Market News

    Thailand’s Q1 economic growth picks up, other components may weaken

    Thailand’s economic growth saw an uptick in the first quarter of the year, but there are expectations that the rest of the year may not be as robust. The stronger public demand that boosted growth is likely to be balanced out by weaknesses in other areas of the country’s Gross Domestic Product (GDP).

    The GDP rose by 0.7% quarter-on-quarter in Q1, a slight increase from the 0.4% growth in Q4. This growth was slightly more than the consensus forecast of 0.5% but fell short of the 1.2% predicted by Capital Economics.

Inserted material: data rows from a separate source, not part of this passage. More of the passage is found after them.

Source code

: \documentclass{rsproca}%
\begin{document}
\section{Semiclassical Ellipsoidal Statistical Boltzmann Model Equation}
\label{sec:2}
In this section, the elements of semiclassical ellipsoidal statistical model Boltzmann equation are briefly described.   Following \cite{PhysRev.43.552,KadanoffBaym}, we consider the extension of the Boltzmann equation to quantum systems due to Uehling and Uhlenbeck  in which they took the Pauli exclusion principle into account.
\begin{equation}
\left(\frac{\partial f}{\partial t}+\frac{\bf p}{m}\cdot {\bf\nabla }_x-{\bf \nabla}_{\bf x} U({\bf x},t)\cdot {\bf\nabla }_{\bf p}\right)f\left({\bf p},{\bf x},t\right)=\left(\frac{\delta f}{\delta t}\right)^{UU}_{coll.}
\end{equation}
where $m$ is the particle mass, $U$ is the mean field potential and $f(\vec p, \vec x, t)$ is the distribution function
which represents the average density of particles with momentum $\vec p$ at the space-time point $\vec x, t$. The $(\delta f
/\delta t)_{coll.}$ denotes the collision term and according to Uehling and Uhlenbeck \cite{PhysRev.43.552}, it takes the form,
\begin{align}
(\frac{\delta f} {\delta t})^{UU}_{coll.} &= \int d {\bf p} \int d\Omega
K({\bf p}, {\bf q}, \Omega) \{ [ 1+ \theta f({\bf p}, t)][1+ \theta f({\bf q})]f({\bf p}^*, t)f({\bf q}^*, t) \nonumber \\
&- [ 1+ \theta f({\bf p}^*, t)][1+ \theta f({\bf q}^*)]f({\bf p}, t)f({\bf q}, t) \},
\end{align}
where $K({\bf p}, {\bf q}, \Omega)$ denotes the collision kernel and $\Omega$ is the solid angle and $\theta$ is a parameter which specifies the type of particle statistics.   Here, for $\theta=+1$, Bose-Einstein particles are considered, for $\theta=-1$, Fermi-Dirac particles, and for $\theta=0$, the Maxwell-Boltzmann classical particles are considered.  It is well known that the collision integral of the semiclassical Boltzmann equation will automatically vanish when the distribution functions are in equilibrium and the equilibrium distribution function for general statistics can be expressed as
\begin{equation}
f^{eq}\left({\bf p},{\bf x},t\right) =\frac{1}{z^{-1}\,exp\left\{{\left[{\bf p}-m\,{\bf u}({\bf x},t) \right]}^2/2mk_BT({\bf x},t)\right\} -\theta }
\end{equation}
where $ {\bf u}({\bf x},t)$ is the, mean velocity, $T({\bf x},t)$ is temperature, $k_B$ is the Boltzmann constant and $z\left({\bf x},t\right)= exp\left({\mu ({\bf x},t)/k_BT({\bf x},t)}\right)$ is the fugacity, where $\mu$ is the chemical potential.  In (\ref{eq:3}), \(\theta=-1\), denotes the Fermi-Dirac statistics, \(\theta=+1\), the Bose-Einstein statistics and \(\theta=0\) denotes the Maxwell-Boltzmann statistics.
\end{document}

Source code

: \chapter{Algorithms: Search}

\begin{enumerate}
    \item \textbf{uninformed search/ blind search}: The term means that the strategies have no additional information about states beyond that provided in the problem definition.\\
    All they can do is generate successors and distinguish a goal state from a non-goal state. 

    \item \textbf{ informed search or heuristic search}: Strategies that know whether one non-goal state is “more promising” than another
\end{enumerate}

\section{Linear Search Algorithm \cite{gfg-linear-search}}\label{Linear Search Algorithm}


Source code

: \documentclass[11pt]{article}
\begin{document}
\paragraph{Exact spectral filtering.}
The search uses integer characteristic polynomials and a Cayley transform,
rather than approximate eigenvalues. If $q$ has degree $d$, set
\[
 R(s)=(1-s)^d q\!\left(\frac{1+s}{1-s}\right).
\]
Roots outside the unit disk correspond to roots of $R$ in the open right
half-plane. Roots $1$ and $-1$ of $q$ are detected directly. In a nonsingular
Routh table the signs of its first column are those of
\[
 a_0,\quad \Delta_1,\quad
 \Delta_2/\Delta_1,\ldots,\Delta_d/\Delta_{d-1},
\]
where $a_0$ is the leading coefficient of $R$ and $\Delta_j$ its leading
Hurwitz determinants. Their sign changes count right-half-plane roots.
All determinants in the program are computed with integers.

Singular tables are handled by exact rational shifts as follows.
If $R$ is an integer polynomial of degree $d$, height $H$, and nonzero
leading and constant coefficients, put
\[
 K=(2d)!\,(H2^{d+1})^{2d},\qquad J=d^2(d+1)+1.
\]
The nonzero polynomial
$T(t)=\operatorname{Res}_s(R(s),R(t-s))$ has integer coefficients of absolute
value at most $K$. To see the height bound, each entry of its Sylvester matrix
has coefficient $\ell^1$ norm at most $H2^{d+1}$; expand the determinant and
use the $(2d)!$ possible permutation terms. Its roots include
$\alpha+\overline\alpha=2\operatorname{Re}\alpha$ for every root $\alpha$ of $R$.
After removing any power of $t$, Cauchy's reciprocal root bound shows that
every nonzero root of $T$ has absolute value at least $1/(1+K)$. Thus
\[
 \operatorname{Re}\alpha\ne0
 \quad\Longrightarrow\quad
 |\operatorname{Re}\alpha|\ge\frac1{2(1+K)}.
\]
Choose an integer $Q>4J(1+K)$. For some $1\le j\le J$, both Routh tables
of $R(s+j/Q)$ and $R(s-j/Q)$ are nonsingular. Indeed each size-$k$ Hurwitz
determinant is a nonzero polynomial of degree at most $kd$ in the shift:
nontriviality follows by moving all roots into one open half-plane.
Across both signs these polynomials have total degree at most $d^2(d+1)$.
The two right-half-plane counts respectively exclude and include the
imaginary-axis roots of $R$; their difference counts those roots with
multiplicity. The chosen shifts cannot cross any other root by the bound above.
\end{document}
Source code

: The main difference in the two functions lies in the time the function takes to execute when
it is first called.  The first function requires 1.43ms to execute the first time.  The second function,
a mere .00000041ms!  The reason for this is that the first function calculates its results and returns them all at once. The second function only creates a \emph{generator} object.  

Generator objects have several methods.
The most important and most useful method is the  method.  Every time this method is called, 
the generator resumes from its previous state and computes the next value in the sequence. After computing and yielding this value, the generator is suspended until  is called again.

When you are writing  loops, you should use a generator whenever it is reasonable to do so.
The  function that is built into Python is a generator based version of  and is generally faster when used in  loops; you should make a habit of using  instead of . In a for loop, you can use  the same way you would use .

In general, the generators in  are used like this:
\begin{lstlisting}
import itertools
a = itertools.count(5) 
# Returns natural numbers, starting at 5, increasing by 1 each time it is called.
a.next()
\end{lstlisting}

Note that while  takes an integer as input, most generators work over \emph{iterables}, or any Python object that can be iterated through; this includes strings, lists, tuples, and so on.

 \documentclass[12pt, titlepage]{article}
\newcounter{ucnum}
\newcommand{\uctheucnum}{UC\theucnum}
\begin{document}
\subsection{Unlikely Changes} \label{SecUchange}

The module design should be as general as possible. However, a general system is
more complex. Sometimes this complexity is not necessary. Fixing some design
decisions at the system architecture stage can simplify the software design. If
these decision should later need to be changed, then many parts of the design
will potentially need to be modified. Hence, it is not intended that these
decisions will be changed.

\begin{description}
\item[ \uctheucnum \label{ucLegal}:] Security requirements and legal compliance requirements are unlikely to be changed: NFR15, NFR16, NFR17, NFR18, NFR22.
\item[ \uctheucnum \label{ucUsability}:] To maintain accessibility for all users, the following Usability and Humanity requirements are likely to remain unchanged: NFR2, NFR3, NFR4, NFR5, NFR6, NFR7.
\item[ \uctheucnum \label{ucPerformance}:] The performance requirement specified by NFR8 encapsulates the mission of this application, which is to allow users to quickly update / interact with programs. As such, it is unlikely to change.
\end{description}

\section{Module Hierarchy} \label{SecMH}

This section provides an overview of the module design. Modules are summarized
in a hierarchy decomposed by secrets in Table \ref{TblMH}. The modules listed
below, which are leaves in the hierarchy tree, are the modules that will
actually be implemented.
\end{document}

Year-on-year, the GDP growth saw a slight decrease, coming down to 3.1% from the 3.3% in Q4.

    A detailed look at the data showed that the 2.0% quarter-on-quarter growth in exports remained a strong point for the Thai economy. In the short term, it is expected that export growth will continue to be solid, as companies rush to ship products to the United States before the possible introduction of product-specific tariffs on electronics.

    However, with anticipated slowdowns in growth in both China and the United States, exports from Thailand are expected to weaken later in the year.

    According to Capital Economics, "we suspect looser fiscal policy will partly offset the weakness we anticipate in other components of GDP. In contrast to other Asian economies, the budget deficit for the current fiscal year in Thailand is set to widen, to 4.4% of GDP from 3.6% previously."

    The overall GDP growth for the year is expected to be 2.8%, slightly more than the 2.5% growth rate recorded last year. With the likelihood of sluggish growth and low inflation, it is anticipated that the Bank of Thailand will further loosen its monetary policy in the coming months.